_Problem requirements:_ What follows is a set of records. Repeat every one of them exactly.

(Items from a data source)
....

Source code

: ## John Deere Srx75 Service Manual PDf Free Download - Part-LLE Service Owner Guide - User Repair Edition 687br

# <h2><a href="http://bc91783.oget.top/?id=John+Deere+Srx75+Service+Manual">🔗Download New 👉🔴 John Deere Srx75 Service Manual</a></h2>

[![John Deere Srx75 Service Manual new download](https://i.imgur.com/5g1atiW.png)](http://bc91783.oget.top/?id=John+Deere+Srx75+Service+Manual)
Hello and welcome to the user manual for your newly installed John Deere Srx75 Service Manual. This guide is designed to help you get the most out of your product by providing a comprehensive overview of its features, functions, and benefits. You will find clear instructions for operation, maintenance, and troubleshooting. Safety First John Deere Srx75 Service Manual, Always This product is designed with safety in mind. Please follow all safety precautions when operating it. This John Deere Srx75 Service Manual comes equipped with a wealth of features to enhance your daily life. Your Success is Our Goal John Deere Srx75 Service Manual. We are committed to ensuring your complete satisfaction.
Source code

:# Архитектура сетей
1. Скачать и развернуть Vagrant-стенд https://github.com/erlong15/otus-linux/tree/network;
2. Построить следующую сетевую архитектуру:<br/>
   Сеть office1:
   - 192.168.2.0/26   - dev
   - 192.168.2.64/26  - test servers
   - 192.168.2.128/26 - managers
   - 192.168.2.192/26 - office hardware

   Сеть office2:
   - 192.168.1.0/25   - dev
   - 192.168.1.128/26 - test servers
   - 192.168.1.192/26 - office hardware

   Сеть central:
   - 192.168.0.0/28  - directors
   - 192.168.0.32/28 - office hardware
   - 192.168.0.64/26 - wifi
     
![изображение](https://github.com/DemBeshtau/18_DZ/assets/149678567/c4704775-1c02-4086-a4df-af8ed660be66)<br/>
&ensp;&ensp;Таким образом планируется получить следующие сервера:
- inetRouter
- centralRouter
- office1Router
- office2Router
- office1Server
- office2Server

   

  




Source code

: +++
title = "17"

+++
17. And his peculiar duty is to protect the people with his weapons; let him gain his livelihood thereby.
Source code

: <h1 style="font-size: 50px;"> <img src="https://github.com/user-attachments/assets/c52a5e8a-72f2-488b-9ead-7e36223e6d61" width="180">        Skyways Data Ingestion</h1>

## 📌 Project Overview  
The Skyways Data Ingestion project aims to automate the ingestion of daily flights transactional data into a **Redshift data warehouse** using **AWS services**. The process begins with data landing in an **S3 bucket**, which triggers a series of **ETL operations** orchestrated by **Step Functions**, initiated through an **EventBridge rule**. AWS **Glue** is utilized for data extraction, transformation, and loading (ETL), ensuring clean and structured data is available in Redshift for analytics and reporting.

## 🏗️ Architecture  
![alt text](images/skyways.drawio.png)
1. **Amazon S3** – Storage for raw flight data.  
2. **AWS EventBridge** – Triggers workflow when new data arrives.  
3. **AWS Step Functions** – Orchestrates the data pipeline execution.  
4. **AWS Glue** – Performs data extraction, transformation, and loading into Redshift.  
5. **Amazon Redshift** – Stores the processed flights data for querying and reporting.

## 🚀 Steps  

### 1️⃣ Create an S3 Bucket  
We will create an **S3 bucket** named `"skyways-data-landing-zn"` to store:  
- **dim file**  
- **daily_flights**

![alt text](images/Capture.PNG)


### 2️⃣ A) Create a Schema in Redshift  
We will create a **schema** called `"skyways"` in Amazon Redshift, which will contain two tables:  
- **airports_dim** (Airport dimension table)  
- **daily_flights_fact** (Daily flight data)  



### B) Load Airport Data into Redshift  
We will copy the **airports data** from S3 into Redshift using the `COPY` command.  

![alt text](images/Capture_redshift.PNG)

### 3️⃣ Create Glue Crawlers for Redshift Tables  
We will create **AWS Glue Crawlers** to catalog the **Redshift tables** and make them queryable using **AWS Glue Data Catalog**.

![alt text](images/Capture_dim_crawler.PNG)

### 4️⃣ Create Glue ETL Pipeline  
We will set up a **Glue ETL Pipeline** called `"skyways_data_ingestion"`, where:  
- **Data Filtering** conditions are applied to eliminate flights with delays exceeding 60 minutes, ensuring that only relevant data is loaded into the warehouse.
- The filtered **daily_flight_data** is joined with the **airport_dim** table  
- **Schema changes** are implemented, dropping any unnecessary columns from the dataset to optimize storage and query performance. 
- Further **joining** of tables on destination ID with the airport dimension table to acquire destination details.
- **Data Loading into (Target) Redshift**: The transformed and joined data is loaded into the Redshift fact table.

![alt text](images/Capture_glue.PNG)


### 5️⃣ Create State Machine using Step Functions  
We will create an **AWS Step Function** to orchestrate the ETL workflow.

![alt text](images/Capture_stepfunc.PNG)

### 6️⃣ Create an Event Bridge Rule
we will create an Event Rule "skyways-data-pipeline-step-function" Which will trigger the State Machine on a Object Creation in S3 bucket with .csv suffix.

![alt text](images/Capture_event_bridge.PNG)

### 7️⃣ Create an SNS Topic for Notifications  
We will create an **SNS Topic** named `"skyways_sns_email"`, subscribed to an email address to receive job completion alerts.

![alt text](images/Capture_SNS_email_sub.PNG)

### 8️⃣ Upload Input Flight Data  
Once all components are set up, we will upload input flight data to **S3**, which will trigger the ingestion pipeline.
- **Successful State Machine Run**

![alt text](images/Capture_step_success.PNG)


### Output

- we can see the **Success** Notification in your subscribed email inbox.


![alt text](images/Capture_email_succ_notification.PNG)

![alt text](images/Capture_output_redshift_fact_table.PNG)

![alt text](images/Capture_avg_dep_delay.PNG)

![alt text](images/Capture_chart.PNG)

....

_Answer for this exercise:_
Source code

: ## John Deere Srx75 Service Manual PDf Free Download - Part-LLE Service Owner Guide - User Repair Edition 687br

# <h2><a href="http://bc91783.oget.top/?id=John+Deere+Srx75+Service+Manual">🔗Download New 👉🔴 John Deere Srx75 Service Manual</a></h2>

[![John Deere Srx75 Service Manual new download](https://i.imgur.com/5g1atiW.png)](http://bc91783.oget.top/?id=John+Deere+Srx75+Service+Manual)
Hello and welcome to the user manual for your newly installed John Deere Srx75 Service Manual. This guide is designed to help you get the most out of your product by providing a comprehensive overview of its features, functions, and benefits. You will find clear instructions for operation, maintenance, and troubleshooting. Safety First John Deere Srx75 Service Manual, Always This product is designed with safety in mind. Please follow all safety precautions when operating it. This John Deere Srx75 Service Manual comes equipped with a wealth of features to enhance your daily life. Your Success is Our Goal John Deere Srx75 Service Manual. We are committed to ensuring your complete satisfaction.
Source code

:# Архитектура сетей
1. Скачать и развернуть Vagrant-стенд https://github.com/erlong15/otus-linux/tree/network;
2. Построить следующую сетевую архитектуру:<br/>
   Сеть office1:
   - 192.168.2.0/26   - dev
   - 192.168.2.64/26  - test servers
   - 192.168.2.128/26 - managers
   - 192.168.2.192/26 - office hardware

   Сеть office2:
   - 192.168.1.0/25   - dev
   - 192.168.1.128/26 - test servers
   - 192.168.1.192/26 - office hardware

   Сеть central:
   - 192.168.0.0/28  - directors
   - 192.168.0.32/28 - office hardware
   - 192.168.0.64/26 - wifi
     
![изображение](https://github.com/DemBeshtau/18_DZ/assets/149678567/c4704775-1c02-4086-a4df-af8ed660be66)<br/>
&ensp;&ensp;Таким образом планируется получить следующие сервера:
- inetRouter
- centralRouter
- office1Router
- office2Router
- office1Server
- office2Server

   

  




Source code

: +++
title = "17"

+++
17. And his peculiar duty is to protect the people with his weapons; let him gain his livelihood thereby.
Source code

: <h1 style="font-size: 50px;"> <img src="https://github.com/user-attachments/assets/c52a5e8a-72f2-488b-9ead-7e36223e6d61" width="180">        Skyways Data Ingestion</h1>

## 📌 Project Overview  
The Skyways Data Ingestion project aims to automate the ingestion of daily flights transactional data into a **Redshift data warehouse** using **AWS services**. The process begins with data landing in an **S3 bucket**, which triggers a series of **ETL operations** orchestrated by **Step Functions**, initiated through an **EventBridge rule**. AWS **Glue** is utilized for data extraction, transformation, and loading (ETL), ensuring clean and structured data is available in Redshift for analytics and reporting.

## 🏗️ Architecture  
![alt text](images/skyways.drawio.png)
1. **Amazon S3** – Storage for raw flight data.  
2. **AWS EventBridge** – Triggers workflow when new data arrives.  
3. **AWS Step Functions** – Orchestrates the data pipeline execution.  
4. **AWS Glue** – Performs data extraction, transformation, and loading into Redshift.  
5. **Amazon Redshift** – Stores the processed flights data for querying and reporting.

## 🚀 Steps  

### 1️⃣ Create an S3 Bucket  
We will create an **S3 bucket** named `"skyways-data-landing-zn"` to store:  
- **dim file**  
- **daily_flights**

![alt text](images/Capture.PNG)


### 2️⃣ A) Create a Schema in Redshift  
We will create a **schema** called `"skyways"` in Amazon Redshift, which will contain two tables:  
- **airports_dim** (Airport dimension table)  
- **daily_flights_fact** (Daily flight data)  



### B) Load Airport Data into Redshift  
We will copy the **airports data** from S3 into Redshift using the `COPY` command.  

![alt text](images/Capture_redshift.PNG)

### 3️⃣ Create Glue Crawlers for Redshift Tables  
We will create **AWS Glue Crawlers** to catalog the **Redshift tables** and make them queryable using **AWS Glue Data Catalog**.

![alt text](images/Capture_dim_crawler.PNG)

### 4️⃣ Create Glue ETL Pipeline  
We will set up a **Glue ETL Pipeline** called `"skyways_data_ingestion"`, where:  
- **Data Filtering** conditions are applied to eliminate flights with delays exceeding 60 minutes, ensuring that only relevant data is loaded into the warehouse.
- The filtered **daily_flight_data** is joined with the **airport_dim** table  
- **Schema changes** are implemented, dropping any unnecessary columns from the dataset to optimize storage and query performance. 
- Further **joining** of tables on destination ID with the airport dimension table to acquire destination details.
- **Data Loading into (Target) Redshift**: The transformed and joined data is loaded into the Redshift fact table.

![alt text](images/Capture_glue.PNG)


### 5️⃣ Create State Machine using Step Functions  
We will create an **AWS Step Function** to orchestrate the ETL workflow.

![alt text](images/Capture_stepfunc.PNG)

### 6️⃣ Create an Event Bridge Rule
we will create an Event Rule "skyways-data-pipeline-step-function" Which will trigger the State Machine on a Object Creation in S3 bucket with .csv suffix.

![alt text](images/Capture_event_bridge.PNG)

### 7️⃣ Create an SNS Topic for Notifications  
We will create an **SNS Topic** named `"skyways_sns_email"`, subscribed to an email address to receive job completion alerts.

![alt text](images/Capture_SNS_email_sub.PNG)

### 8️⃣ Upload Input Flight Data  
Once all components are set up, we will upload input flight data to **S3**, which will trigger the ingestion pipeline.
- **Successful State Machine Run**

![alt text](images/Capture_step_success.PNG)


### Output

- we can see the **Success** Notification in your subscribed email inbox.


![alt text](images/Capture_email_succ_notification.PNG)

![alt text](images/Capture_output_redshift_fact_table.PNG)

![alt text](images/Capture_avg_dep_delay.PNG)

![alt text](images/Capture_chart.PNG)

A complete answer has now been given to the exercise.